RE: Normalization in panlingual application

From: Philippe Verdy (verdy_p@wanadoo.fr)
Date: Wed Sep 19 2007 - 20:04:00 CDT

Next message: Philippe Verdy: "RE: New Public Review Issue: Proposed Update UTS #18"

Previous message: Asmus Freytag: "Re: Normalization in panlingual application"
In reply to: Asmus Freytag: "Re: Normalization in panlingual application"
Next in thread: Asmus Freytag: "Re: Normalization in panlingual application"
Reply: Asmus Freytag: "Re: Normalization in panlingual application"
Messages sorted by: [ date ] [ thread ] [ subject ] [ author ] [ attachment ]
Mail actions: [ respond to this message ] [ mail a new topic ]

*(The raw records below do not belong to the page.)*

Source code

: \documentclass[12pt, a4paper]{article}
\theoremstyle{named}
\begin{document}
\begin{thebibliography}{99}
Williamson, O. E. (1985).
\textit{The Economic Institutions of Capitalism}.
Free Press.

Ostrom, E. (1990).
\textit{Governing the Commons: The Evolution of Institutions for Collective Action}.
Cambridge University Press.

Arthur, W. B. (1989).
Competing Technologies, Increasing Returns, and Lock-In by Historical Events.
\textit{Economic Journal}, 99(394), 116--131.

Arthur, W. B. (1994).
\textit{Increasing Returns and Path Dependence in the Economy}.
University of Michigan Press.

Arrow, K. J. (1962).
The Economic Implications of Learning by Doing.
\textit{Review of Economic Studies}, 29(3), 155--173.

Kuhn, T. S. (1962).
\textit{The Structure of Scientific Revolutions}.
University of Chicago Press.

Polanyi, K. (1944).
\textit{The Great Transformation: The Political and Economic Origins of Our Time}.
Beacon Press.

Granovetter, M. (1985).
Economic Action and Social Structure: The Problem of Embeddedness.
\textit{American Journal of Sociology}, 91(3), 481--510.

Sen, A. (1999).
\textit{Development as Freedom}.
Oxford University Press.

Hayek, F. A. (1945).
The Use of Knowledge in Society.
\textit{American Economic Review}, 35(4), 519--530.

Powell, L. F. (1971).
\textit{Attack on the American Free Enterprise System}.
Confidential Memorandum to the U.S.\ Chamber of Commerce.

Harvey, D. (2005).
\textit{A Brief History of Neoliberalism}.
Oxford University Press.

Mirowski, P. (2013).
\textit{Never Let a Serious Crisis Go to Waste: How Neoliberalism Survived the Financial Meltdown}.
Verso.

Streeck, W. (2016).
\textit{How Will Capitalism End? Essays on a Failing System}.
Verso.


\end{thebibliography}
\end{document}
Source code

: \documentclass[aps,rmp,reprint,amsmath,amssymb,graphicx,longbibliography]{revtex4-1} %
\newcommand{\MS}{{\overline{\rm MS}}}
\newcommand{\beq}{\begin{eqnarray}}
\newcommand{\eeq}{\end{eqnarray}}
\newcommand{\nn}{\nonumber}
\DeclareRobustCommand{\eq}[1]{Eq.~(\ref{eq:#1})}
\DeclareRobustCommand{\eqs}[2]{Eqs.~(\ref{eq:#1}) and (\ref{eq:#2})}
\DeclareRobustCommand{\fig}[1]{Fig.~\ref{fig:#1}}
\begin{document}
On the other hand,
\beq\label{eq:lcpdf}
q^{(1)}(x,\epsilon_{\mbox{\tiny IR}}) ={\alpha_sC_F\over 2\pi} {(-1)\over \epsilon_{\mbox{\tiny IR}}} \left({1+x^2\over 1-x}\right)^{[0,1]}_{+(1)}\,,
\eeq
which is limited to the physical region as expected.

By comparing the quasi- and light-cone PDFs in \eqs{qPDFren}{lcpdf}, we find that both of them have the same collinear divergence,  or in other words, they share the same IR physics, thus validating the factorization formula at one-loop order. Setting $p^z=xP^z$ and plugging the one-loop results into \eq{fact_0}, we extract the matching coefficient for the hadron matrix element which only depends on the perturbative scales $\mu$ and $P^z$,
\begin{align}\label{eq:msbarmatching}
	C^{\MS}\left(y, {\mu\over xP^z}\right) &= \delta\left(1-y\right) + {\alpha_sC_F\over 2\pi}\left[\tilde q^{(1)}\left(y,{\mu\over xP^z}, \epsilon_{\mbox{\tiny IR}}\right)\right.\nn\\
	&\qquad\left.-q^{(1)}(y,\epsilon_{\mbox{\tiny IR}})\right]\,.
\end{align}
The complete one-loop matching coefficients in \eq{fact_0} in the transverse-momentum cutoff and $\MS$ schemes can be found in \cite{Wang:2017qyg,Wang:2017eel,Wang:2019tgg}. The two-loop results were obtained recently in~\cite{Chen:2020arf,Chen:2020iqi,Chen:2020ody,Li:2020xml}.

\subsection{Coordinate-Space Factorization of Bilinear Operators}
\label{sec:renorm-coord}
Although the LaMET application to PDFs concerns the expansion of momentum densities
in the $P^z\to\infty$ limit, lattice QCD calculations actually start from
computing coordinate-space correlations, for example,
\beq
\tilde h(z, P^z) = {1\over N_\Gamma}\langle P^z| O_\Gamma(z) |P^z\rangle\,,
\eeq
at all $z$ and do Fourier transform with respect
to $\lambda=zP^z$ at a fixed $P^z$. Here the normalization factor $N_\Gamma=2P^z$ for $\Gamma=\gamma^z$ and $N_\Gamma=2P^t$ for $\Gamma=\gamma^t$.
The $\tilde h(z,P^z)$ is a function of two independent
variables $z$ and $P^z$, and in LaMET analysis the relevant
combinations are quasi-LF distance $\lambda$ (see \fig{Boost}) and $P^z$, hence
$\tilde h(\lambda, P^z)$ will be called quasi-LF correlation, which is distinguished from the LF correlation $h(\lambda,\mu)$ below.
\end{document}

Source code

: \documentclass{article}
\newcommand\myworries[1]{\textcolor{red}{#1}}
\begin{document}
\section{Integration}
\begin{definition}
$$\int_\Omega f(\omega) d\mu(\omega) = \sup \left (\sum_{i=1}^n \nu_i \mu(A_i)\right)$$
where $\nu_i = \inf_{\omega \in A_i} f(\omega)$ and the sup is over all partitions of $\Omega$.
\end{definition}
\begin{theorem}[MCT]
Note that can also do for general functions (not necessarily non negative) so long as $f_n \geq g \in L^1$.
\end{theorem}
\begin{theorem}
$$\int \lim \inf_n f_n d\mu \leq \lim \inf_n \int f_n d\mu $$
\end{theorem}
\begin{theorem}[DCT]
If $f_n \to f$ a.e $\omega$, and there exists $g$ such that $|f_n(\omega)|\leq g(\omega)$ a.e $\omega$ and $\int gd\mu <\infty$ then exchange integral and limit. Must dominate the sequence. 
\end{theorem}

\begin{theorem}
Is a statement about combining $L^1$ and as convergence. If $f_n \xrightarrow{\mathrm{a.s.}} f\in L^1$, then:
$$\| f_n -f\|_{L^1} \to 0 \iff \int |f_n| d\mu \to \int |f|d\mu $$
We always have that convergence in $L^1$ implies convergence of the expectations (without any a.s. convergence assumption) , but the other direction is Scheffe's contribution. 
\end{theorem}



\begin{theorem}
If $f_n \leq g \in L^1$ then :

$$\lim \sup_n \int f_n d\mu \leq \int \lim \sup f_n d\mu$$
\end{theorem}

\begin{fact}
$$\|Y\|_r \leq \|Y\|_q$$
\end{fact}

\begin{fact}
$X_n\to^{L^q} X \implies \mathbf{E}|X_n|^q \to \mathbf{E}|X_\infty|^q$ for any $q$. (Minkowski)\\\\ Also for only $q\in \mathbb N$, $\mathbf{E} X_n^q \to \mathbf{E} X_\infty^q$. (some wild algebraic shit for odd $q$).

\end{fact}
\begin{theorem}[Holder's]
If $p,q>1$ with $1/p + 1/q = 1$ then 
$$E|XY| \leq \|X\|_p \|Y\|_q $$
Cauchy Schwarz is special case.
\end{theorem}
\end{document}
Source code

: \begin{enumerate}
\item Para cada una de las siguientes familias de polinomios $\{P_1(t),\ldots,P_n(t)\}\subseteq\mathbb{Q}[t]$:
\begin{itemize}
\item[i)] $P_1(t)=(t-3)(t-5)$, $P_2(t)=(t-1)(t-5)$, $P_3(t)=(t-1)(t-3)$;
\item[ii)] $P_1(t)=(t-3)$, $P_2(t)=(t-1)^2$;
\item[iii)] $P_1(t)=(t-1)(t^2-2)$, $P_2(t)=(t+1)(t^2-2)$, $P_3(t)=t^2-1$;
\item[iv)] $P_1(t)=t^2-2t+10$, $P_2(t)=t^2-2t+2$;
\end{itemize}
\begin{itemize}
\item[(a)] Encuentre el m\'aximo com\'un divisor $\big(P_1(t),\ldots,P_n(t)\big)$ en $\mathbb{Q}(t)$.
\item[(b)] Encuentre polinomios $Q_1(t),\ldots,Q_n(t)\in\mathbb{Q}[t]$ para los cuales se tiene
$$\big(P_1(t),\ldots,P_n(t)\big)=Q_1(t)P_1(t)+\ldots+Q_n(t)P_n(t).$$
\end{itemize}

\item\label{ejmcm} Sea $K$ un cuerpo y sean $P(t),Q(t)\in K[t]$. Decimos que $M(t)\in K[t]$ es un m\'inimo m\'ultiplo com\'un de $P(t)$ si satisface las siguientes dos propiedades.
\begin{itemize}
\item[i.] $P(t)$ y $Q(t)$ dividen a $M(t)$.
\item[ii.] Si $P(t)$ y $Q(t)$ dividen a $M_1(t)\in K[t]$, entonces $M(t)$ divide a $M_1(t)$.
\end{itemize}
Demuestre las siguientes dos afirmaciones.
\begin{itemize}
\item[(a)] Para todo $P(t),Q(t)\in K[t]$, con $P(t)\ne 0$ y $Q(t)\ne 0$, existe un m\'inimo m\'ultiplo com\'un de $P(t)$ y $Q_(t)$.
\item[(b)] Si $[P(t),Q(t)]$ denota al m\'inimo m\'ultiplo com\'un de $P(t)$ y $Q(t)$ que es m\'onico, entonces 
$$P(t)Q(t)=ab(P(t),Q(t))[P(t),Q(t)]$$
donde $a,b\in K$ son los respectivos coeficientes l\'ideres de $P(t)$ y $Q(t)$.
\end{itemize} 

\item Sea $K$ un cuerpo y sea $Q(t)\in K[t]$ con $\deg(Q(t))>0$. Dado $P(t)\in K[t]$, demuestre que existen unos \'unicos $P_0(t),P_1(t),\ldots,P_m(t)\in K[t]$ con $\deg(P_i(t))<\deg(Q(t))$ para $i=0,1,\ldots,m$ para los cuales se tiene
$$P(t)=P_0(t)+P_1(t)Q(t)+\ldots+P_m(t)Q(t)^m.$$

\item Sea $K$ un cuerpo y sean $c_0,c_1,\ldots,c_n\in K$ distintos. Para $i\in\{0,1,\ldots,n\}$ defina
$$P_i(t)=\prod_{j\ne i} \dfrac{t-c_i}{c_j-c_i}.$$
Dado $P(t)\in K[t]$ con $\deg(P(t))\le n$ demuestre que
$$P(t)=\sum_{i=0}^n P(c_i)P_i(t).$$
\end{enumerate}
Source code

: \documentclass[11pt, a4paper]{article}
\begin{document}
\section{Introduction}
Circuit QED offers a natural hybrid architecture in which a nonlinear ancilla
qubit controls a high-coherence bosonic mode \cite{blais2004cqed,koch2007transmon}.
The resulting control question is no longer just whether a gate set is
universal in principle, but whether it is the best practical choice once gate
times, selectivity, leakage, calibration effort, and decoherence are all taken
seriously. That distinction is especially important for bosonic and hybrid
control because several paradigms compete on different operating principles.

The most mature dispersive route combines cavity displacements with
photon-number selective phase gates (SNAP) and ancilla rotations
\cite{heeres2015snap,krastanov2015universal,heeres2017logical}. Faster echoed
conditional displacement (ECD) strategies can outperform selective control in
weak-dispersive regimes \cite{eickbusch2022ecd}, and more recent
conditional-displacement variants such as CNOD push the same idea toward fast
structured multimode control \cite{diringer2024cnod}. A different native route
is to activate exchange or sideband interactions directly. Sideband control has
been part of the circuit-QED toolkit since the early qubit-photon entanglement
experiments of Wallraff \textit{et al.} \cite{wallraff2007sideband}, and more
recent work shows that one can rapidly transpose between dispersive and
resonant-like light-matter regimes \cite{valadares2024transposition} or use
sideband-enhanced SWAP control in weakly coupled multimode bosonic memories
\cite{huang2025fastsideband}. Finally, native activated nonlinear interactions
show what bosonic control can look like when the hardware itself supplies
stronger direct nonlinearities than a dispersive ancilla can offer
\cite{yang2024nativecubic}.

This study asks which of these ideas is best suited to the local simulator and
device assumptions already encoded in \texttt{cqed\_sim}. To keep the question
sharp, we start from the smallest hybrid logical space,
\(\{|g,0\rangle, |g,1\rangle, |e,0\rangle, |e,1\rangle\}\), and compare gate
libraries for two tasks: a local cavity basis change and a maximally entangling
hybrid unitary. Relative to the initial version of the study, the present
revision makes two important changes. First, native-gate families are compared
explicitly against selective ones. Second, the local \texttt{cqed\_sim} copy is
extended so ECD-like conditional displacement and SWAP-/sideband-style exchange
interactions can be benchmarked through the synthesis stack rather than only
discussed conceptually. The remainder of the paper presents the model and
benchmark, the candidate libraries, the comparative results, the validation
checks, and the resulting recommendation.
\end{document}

Asmus Freytag [mailto:asmusf@ix.netcom.com] wrote:
> Envoyé : jeudi 20 septembre 2007 02:41
> À : verdy_p@wanadoo.fr
> Cc : 'Jonathan Pool'; unicode@unicode.org
> Objet : Re: Normalization in panlingual application
>
> On 9/19/2007 5:21 PM, Philippe Verdy wrote:
> > Asmus Freytag wrote:
> >
> >> What is an invalid distinction is defined by your application. If you
> >> case-fold, case is an invalid distinction. If your goal is to be able
> to
> >> represent text faithfully, then the "K" series of normalizations has no
> >> place in your design (It's too haphazard - for example, also, 5¼ would
> >> be turned into 51/4, which is decidedly not the same thing).
> >>
> >
> > This is only a problem is the converted text has to be plain-text. If
> the
> > target of the project is to allow building rich-text documents from the
> > corpus, then conversion using NFKC becomes possible,
> A conversion that takes plain text to rich text, per definition, is not
> one of the Unicode Normalization Forms, but, at best, a higher-level
> protocol built on top a Normalization form. More on that below.
> > for example using some
> > XML annotation, the conversion would be something like
> > "5<fraction>1/4</fraction>" and will in NFKC form (also in NFC form by
> > definition, as well as, here, in NFC and NFD forms).
> >
> Since none of the common libraries that implement normalization forms
> perform the necessary mappings to markup out of the box, anyone
> contemplating such a scheme would be forced to implement either a
> pre-processing step, or their own normalization logic. This is a
> downright scary suggestion, since such an approach would lose the
> benefit of using well-tested implementation. Normalization is tricky
> enough that one should try to not implement if from scratch if all
> possible.
>
> You realize, also, that it is not (in the general case) possible to
> apply normalization piece-meal. Because of that, breaking the text into
> runs and then normalizing can give different results (in some cases),
> which makes pre-processing a dicey option.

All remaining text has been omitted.